Público - 14 Out 06
Academia Sueca premeia o "banqueiro dos pobres"
Por Dulce Furtado
O economista e banqueiro Muhammad Yunus, criador do
conceito de microcrédito do qual beneficiam 500
milhões
de pessoas em todo o mundo, sempre acreditou que o
fim da pobreza conduz ao fim dos conflitos.
A Academia Sueca concorda e atribuiu-lhe o Prémio
Nobel da Paz 2006.
Muhammad Yunus vai dar a parte que lhe cabe (metade)

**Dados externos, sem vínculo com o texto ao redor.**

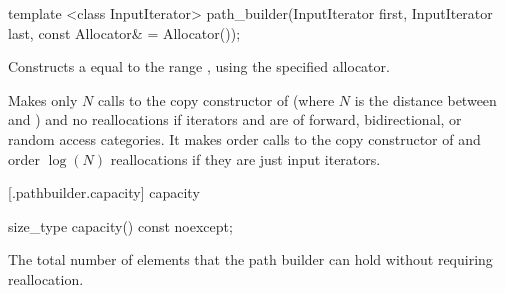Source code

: %
\begin{itemdecl}
template <class InputIterator>
path_builder(InputIterator first, InputIterator last,
  const Allocator& = Allocator());
\end{itemdecl}
\begin{itemdescr}
\pnum
\effects
Constructs a  equal to the range , using the specified allocator.

\pnum
\complexity
Makes only $N$ calls to the copy constructor of  (where $N$
is the distance between
and
)
and no reallocations if iterators  and  are of forward, bidirectional, or random access categories.
It makes order
calls to the copy constructor of
and order
$\log(N)$
reallocations if they are just input iterators.

\end{itemdescr}

 [\iotwod.pathbuilder.capacity] { capacity}%

%
\begin{itemdecl}
size_type capacity() const noexcept;
\end{itemdecl}
\begin{itemdescr}
\pnum
\returns
The total number of elements that the path builder can hold without requiring reallocation.
\end{itemdescr}

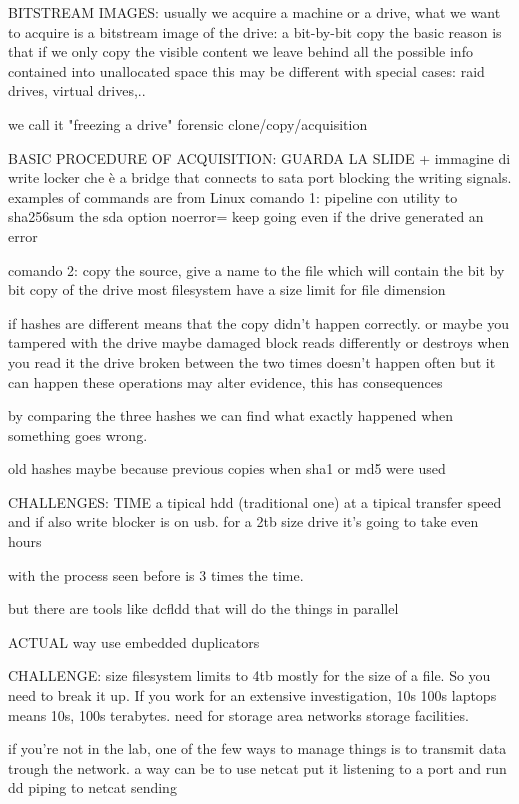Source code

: BITSTREAM IMAGES:
    usually we acquire a machine or a drive, what we want to acquire is a bitstream image of the drive: a bit-by-bit copy 
    the basic reason is that if we only copy the visible content we leave behind all the possible info contained into unallocated space 
    this may be different with special cases: raid drives, virtual drives,..  

    we call it "freezing a drive"
    forensic clone/copy/acquisition 

BASIC PROCEDURE OF ACQUISITION:
    GUARDA LA SLIDE 
    + immagine di write locker che è a bridge that connects to sata port blocking the writing signals.
    examples of commands are from Linux 
    comando 1: pipeline con utility to sha256sum the sda 
        option noerror= keep going even if the drive generated an error 

    comando 2: copy the source, give a name to the file which will contain the bit by bit copy of the drive 
    most filesystem have a size limit for file dimension

    if hashes are different means that the copy didn't happen correctly.
    or maybe you tampered with the drive 
    maybe damaged block reads differently or destroys when you read it 
    the drive broken between the two times 
    doesn't happen often but it can happen 
    these operations may alter evidence, this has consequences 

    by comparing the three hashes we can find what exactly happened when something goes wrong. 

    old hashes maybe because previous copies when sha1 or md5 were used 

CHALLENGES: TIME 
    a tipical hdd (traditional one) at a tipical transfer speed and if also write blocker is on usb.
    for a 2tb size drive it's going to take even hours 

    with the process seen before is 3 times the time.

    but there are tools like dcfldd that will do the things in parallel 

ACTUAL way
    use embedded duplicators

CHALLENGE: size 
    filesystem limits to 4tb mostly for the size of a file. So you need to break it up.
    If you work for an extensive investigation, 10s 100s laptops means 10s, 100s terabytes.
    need for storage area networks storage facilities.

    if you're not in the lab, one of the few ways to manage things is to transmit data trough the network.
    a way can be to use netcat
    put it listening to a port 
    and run dd piping to netcat sending 

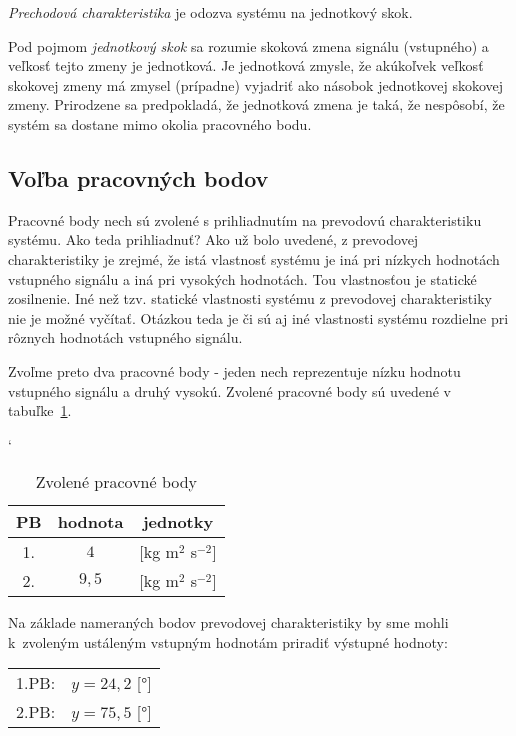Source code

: \documentclass[a4paper, 10pt, ]{article}
\begin{document}
\emph{Prechodová charakteristika} je odozva systému na jednotkový skok.

Pod pojmom \emph{jednotkový skok} sa rozumie skoková zmena signálu (vstupného) a veľkosť tejto zmeny je jednotková. Je jednotková zmysle, že akúkoľvek veľkosť skokovej zmeny má zmysel (prípadne) vyjadriť ako násobok jednotkovej skokovej zmeny. Prirodzene sa predpokladá, že jednotková zmena je taká, že nespôsobí, že systém sa dostane mimo okolia pracovného bodu.



\subsection{Voľba pracovných bodov}



Pracovné body nech sú zvolené s prihliadnutím na prevodovú charakteristiku systému. Ako teda prihliadnuť? Ako už bolo uvedené, z prevodovej charakteristiky je zrejmé, že istá vlastnosť systému je iná pri nízkych hodnotách vstupného signálu a iná pri vysokých hodnotách. Tou vlastnosťou je statické zosilnenie. Iné než tzv. statické vlastnosti systému z prevodovej charakteristiky nie je možné vyčítať. Otázkou teda je či sú aj iné vlastnosti systému rozdielne pri rôznych hodnotách vstupného signálu.


Zvoľme preto dva pracovné body - jeden nech reprezentuje nízku hodnotu vstupného signálu a druhý vysokú. Zvolené pracovné body sú uvedené v tabuľke~\ref{Zvolené pracovné body}.


\begin{table}[!ht]
    \centering
	\catcode`

    \caption{Zvolené pracovné body}
    \label{Zvolené pracovné body}

    \begin{tabular}{ccc}
        \toprule
        PB & hodnota & jednotky \\
        \midrule
        1. & $4$ & [kg m$^2$ s$^{-2}$] \\
        2. & $9,5$ & [kg m$^2$ s$^{-2}$] \\
        \bottomrule
    \end{tabular}

\end{table}


Na základe nameraných bodov prevodovej charakteristiky by sme mohli k~zvoleným ustáleným vstupným hodnotám priradiť výstupné hodnoty:

\noindent
\begin{tabular}{@{}l l}
    1.PB: & $y=24,2$ [°] \\
    2.PB: & $y=75,5$ [°]
\end{tabular}
\end{document}
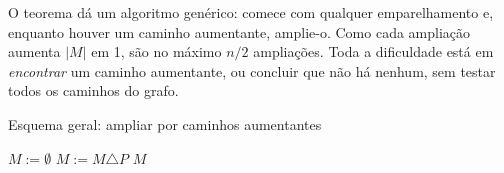 O teorema dá um algoritmo genérico: comece com qualquer emparelhamento e, enquanto houver um caminho aumentante, amplie-o. Como cada ampliação aumenta $|M|$ em 1, são no máximo $n/2$ ampliações. Toda a dificuldade está em \emph{encontrar} um caminho aumentante, ou concluir que não há nenhum, sem testar todos os caminhos do grafo.
\begin{pseudo}{Esquema geral: ampliar por caminhos aumentantes}
\begin{algorithmic}
  \State $M:=\emptyset$ 
    \State $M:=M\triangle P$ 
  \EndWhile
  \State \Return $M$ 
\EndFunction
\end{algorithmic}
\end{pseudo}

dos 1,1 milhões de euros que a Academia Sueca lhe
atribuirá por ontem o ter escolhido Prémio Nobel da
Paz 2006, a par do Grameen Bank, à instituição
financeira de microcrédito que este banqueiro do
Bangladesh fundou há três décadas. É a primeira vez
que o economista dá dinheiro. Sempre fez questão de
que todos soubessem que jamais deu, dá ou dará
resposta a qualquer pedinte que lhe estenda a mão.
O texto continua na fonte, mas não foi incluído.